The Rule: Killing raccoons, coyotes & opossums

The majority of those in attendance also said they could not find a compelling reason to require animal control workers to kill raccoons, coyotes or opossums.

Those professionals currently have the option to release those species — with various regulations and limitations governing a release — and that decision is left to their judgment. They are allowed to release the wildlife within the county they captured it and on land where they have permission.

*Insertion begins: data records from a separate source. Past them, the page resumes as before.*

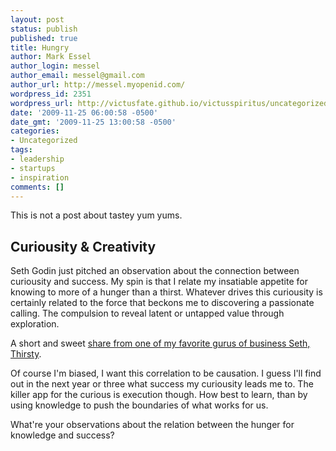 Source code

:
 ```yaml
---
layout: post
status: publish
published: true
title: Hungry
author: Mark Essel
author_login: messel
author_email: messel@gmail.com
author_url: http://messel.myopenid.com/
wordpress_id: 2351
wordpress_url: http://victusfate.github.io/victusspiritus/uncategorized/2009/11/25/hungry/
date: '2009-11-25 06:00:58 -0500'
date_gmt: '2009-11-25 13:00:58 -0500'
categories:
- Uncategorized
tags:
- leadership
- startups
- inspiration
comments: []
---
```

<p>This is not a post about tastey yum yums.</p>
<h2>Curiousity & Creativity</h2>
<p>Seth Godin just pitched an observation about the connection between curiousity and success. My spin is that I relate my insatiable appetite for knowing to more of a hunger than a thirst. Whatever drives this curiousity is certainly related to the force that beckons me to discovering a passionate calling. The compulsion  to reveal latent or untapped value through exploration.</p>
<p>A short and sweet <a href="http://sethgodin.typepad.com/seths_blog/2009/11/thirsty.html">share from one of my favorite gurus of business Seth, Thirsty</a>.</p>
<p>Of course I'm biased, I want this correlation to be causation. I guess I'll find out in the next year or three what success my curiousity leads me to. The killer app for the curious is execution though. How best to learn, than by using knowledge to push the boundaries of what works for us.</p>
<p>What're your observations about the relation between the hunger for knowledge and success?</p>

Animal control operators also already put down wildlife that are diseased or severely injured.

Albers with the DNR, however, said that relocating these animals or “nuisance wildlife” doesn’t necessarily solve the nuisance problem.

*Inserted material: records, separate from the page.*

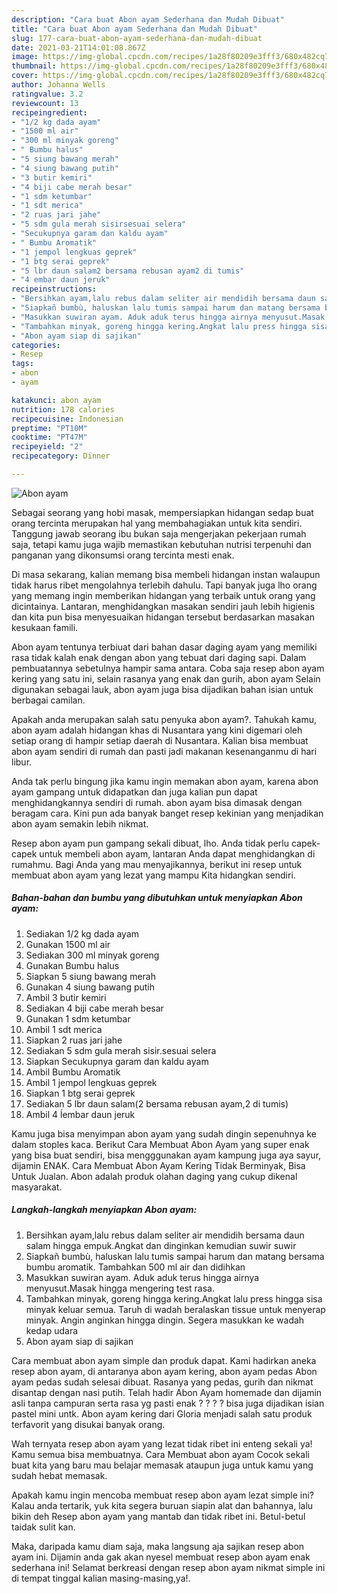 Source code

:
 ```yaml
---
description: "Cara buat Abon ayam Sederhana dan Mudah Dibuat"
title: "Cara buat Abon ayam Sederhana dan Mudah Dibuat"
slug: 177-cara-buat-abon-ayam-sederhana-dan-mudah-dibuat
date: 2021-03-21T14:01:08.867Z
image: https://img-global.cpcdn.com/recipes/1a28f80209e3fff3/680x482cq70/abon-ayam-foto-resep-utama.jpg
thumbnail: https://img-global.cpcdn.com/recipes/1a28f80209e3fff3/680x482cq70/abon-ayam-foto-resep-utama.jpg
cover: https://img-global.cpcdn.com/recipes/1a28f80209e3fff3/680x482cq70/abon-ayam-foto-resep-utama.jpg
author: Johanna Wells
ratingvalue: 3.2
reviewcount: 13
recipeingredient:
- "1/2 kg dada ayam"
- "1500 ml air"
- "300 ml minyak goreng"
- " Bumbu halus"
- "5 siung bawang merah"
- "4 siung bawang putih"
- "3 butir kemiri"
- "4 biji cabe merah besar"
- "1 sdm ketumbar"
- "1 sdt merica"
- "2 ruas jari jahe"
- "5 sdm gula merah sisirsesuai selera"
- "Secukupnya garam dan kaldu ayam"
- " Bumbu Aromatik"
- "1 jempol lengkuas geprek"
- "1 btg serai geprek"
- "5 lbr daun salam2 bersama rebusan ayam2 di tumis"
- "4 embar daun jeruk"
recipeinstructions:
- "Bersihkan ayam,lalu rebus dalam seliter air mendidih bersama daun salam hingga empuk.Angkat dan dinginkan kemudian suwir suwir"
- "Siapkañ bumbù, haluskan lalu tumis sampai harum dan matang bersama bumbu aromatik. Tambahkan 500 ml air dan didihkan"
- "Masukkan suwiran ayam. Aduk aduk terus hingga airnya menyusut.Masak hingga mengering test rasa."
- "Tambahkan minyak, goreng hingga kering.Angkat lalu press hingga sisa minyak keluar semua. Taruh di wadah beralaskan tissue untuk menyerap minyak. Angin anginkan hingga dingin. Segera masukkan ke wadah kedap udara"
- "Abon ayam siap di sajikan"
categories:
- Resep
tags:
- abon
- ayam

katakunci: abon ayam 
nutrition: 178 calories
recipecuisine: Indonesian
preptime: "PT10M"
cooktime: "PT47M"
recipeyield: "2"
recipecategory: Dinner

---
```



![Abon ayam](https://img-global.cpcdn.com/recipes/1a28f80209e3fff3/680x482cq70/abon-ayam-foto-resep-utama.jpg)

Sebagai seorang yang hobi masak, mempersiapkan hidangan sedap buat orang tercinta merupakan hal yang membahagiakan untuk kita sendiri. Tanggung jawab seorang ibu bukan saja mengerjakan pekerjaan rumah saja, tetapi kamu juga wajib memastikan kebutuhan nutrisi terpenuhi dan panganan yang dikonsumsi orang tercinta mesti enak.

Di masa  sekarang, kalian memang bisa membeli hidangan instan walaupun tidak harus ribet mengolahnya terlebih dahulu. Tapi banyak juga lho orang yang memang ingin memberikan hidangan yang terbaik untuk orang yang dicintainya. Lantaran, menghidangkan masakan sendiri jauh lebih higienis dan kita pun bisa menyesuaikan hidangan tersebut berdasarkan masakan kesukaan famili. 

Abon ayam tentunya terbiuat dari bahan dasar daging ayam yang memiliki rasa tidak kalah enak dengan abon yang tebuat dari daging sapi. Dalam pembuatannya sebetulnya hampir sama antara. Coba saja resep abon ayam kering yang satu ini, selain rasanya yang enak dan gurih, abon ayam Selain digunakan sebagai lauk, abon ayam juga bisa dijadikan bahan isian untuk berbagai camilan.

Apakah anda merupakan salah satu penyuka abon ayam?. Tahukah kamu, abon ayam adalah hidangan khas di Nusantara yang kini digemari oleh setiap orang di hampir setiap daerah di Nusantara. Kalian bisa membuat abon ayam sendiri di rumah dan pasti jadi makanan kesenanganmu di hari libur.

Anda tak perlu bingung jika kamu ingin memakan abon ayam, karena abon ayam gampang untuk didapatkan dan juga kalian pun dapat menghidangkannya sendiri di rumah. abon ayam bisa dimasak dengan beragam cara. Kini pun ada banyak banget resep kekinian yang menjadikan abon ayam semakin lebih nikmat.

Resep abon ayam pun gampang sekali dibuat, lho. Anda tidak perlu capek-capek untuk membeli abon ayam, lantaran Anda dapat menghidangkan di rumahmu. Bagi Anda yang mau menyajikannya, berikut ini resep untuk membuat abon ayam yang lezat yang mampu Kita hidangkan sendiri.

<!--inarticleads1-->

##### Bahan-bahan dan bumbu yang dibutuhkan untuk menyiapkan Abon ayam:

1. Sediakan 1/2 kg dada ayam
1. Gunakan 1500 ml air
1. Sediakan 300 ml minyak goreng
1. Gunakan  Bumbu halus
1. Siapkan 5 siung bawang merah
1. Gunakan 4 siung bawang putih
1. Ambil 3 butir kemiri
1. Sediakan 4 biji cabe merah besar
1. Gunakan 1 sdm ketumbar
1. Ambil 1 sdt merica
1. Siapkan 2 ruas jari jahe
1. Sediakan 5 sdm gula merah sisir.sesuai selera
1. Siapkan Secukupnya garam dan kaldu ayam
1. Ambil  Bumbu Aromatik
1. Ambil 1 jempol lengkuas geprek
1. Siapkan 1 btg serai geprek
1. Sediakan 5 lbr daun salam(2 bersama rebusan ayam,2 di tumis)
1. Ambil 4 ĺembar daun jeruk


Kamu juga bisa menyimpan abon ayam yang sudah dingin sepenuhnya ke dalam stoples kaca. Berikut Cara Membuat Abon Ayam yang super enak yang bisa buat sendiri, bisa mengggunakan ayam kampung juga aya sayur, dijamin ENAK. Cara Membuat Abon Ayam Kering Tidak Berminyak, Bisa Untuk Jualan. Abon adalah produk olahan daging yang cukup dikenal masyarakat. 

<!--inarticleads2-->

##### Langkah-langkah menyiapkan Abon ayam:

1. Bersihkan ayam,lalu rebus dalam seliter air mendidih bersama daun salam hingga empuk.Angkat dan dinginkan kemudian suwir suwir
1. Siapkañ bumbù, haluskan lalu tumis sampai harum dan matang bersama bumbu aromatik. Tambahkan 500 ml air dan didihkan
1. Masukkan suwiran ayam. Aduk aduk terus hingga airnya menyusut.Masak hingga mengering test rasa.
1. Tambahkan minyak, goreng hingga kering.Angkat lalu press hingga sisa minyak keluar semua. Taruh di wadah beralaskan tissue untuk menyerap minyak. Angin anginkan hingga dingin. Segera masukkan ke wadah kedap udara
1. Abon ayam siap di sajikan


Cara membuat abon ayam simple dan produk dapat. Kami hadirkan aneka resep abon ayam, di antaranya abon ayam kering, abon ayam pedas Abon ayam pedas sudah selesai dibuat. Rasanya yang pedas, gurih dan nikmat disantap dengan nasi putih. Telah hadir Abon Ayam homemade dan dijamin asli tanpa campuran serta rasa yg pasti enak ? ? ? ? bisa juga dijadikan isian pastel mini untk. Abon ayam kering dari Gloria menjadi salah satu produk terfavorit yang disukai banyak orang. 

Wah ternyata resep abon ayam yang lezat tidak ribet ini enteng sekali ya! Kamu semua bisa membuatnya. Cara Membuat abon ayam Cocok sekali buat kita yang baru mau belajar memasak ataupun juga untuk kamu yang sudah hebat memasak.

Apakah kamu ingin mencoba membuat resep abon ayam lezat simple ini? Kalau anda tertarik, yuk kita segera buruan siapin alat dan bahannya, lalu bikin deh Resep abon ayam yang mantab dan tidak ribet ini. Betul-betul taidak sulit kan. 

Maka, daripada kamu diam saja, maka langsung aja sajikan resep abon ayam ini. Dijamin anda gak akan nyesel membuat resep abon ayam enak sederhana ini! Selamat berkreasi dengan resep abon ayam nikmat simple ini di tempat tinggal kalian masing-masing,ya!.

“We had concerns that these animals that were causing problems were just being moved to somewhere else,” she said, “and then causing someone else problems.”

The furbearer biologist could not say exactly how many animals DNR expected would be killed each year under this proposed change, but the agency wrote that it did not believe this required euthanasia would not harm the populations.

Animal control worker Kirk Neuner said some animals can also be stressed in a new location after being released without knowing where to find food or water. The Admiral Wildlife Services owner said he believes this rule would be the most humane treatment for the raccoons, coyotes and opossums.

Neuner is one of roughly 450 licensed nuisance wildlife operators in the state, the majority of which already kill most animals that they catch.

Many at the meeting said that they want the choice to keep the animal alive.

“The first question people ask me is if I kill the animal,” said Mike Meservy, the owner of Advanced Pest Control. “And when I tell them I don’t, then they ask me how much. That’s the second question; that should tell you something.”

“I want to invite the Natural Resources Commission, personally, to come and kill a baby raccoon,” the animal control professional added. “I want you to know what it feels like.”

Many rehabilitators and rescue shelters said they are appalled by this proposal. They worry it could make the populations of these animals unstable and then cause other populations — like those of skunks or ticks, which opossums eat — to boom.

Instead, they argue, the DNR should be working with individuals to educate them and provide guidelines on how best to keep these critters from getting inside their homes or how to remove them in a non-invasive way.

If this rule is passed, Meservy said he likely would go out of business rather than be forced to kill animals. A local animal protection league said that they would not follow the mandate to euthanize or ask workers to go against their mandate to do so.

Outside of the official comment, some Hoosiers started a petition two weeks ago on Change.org to “Stop the Indiana Department of Natural Resources From Euthanizing Raccoons, Opossums, and Coyotes.”

That petition, addressed to the state agency and Gov. Eric Holcomb, currently has more than 4,000 signatures and continues to grow toward its goal of 5,000.

Erin Huang, Indiana state director of the Humane Society of the United States, said she believes such a public response and engagement sends a clear message — and hopes that it is heard and taken seriously.

“Consider the will of the Hoosiers,” she said.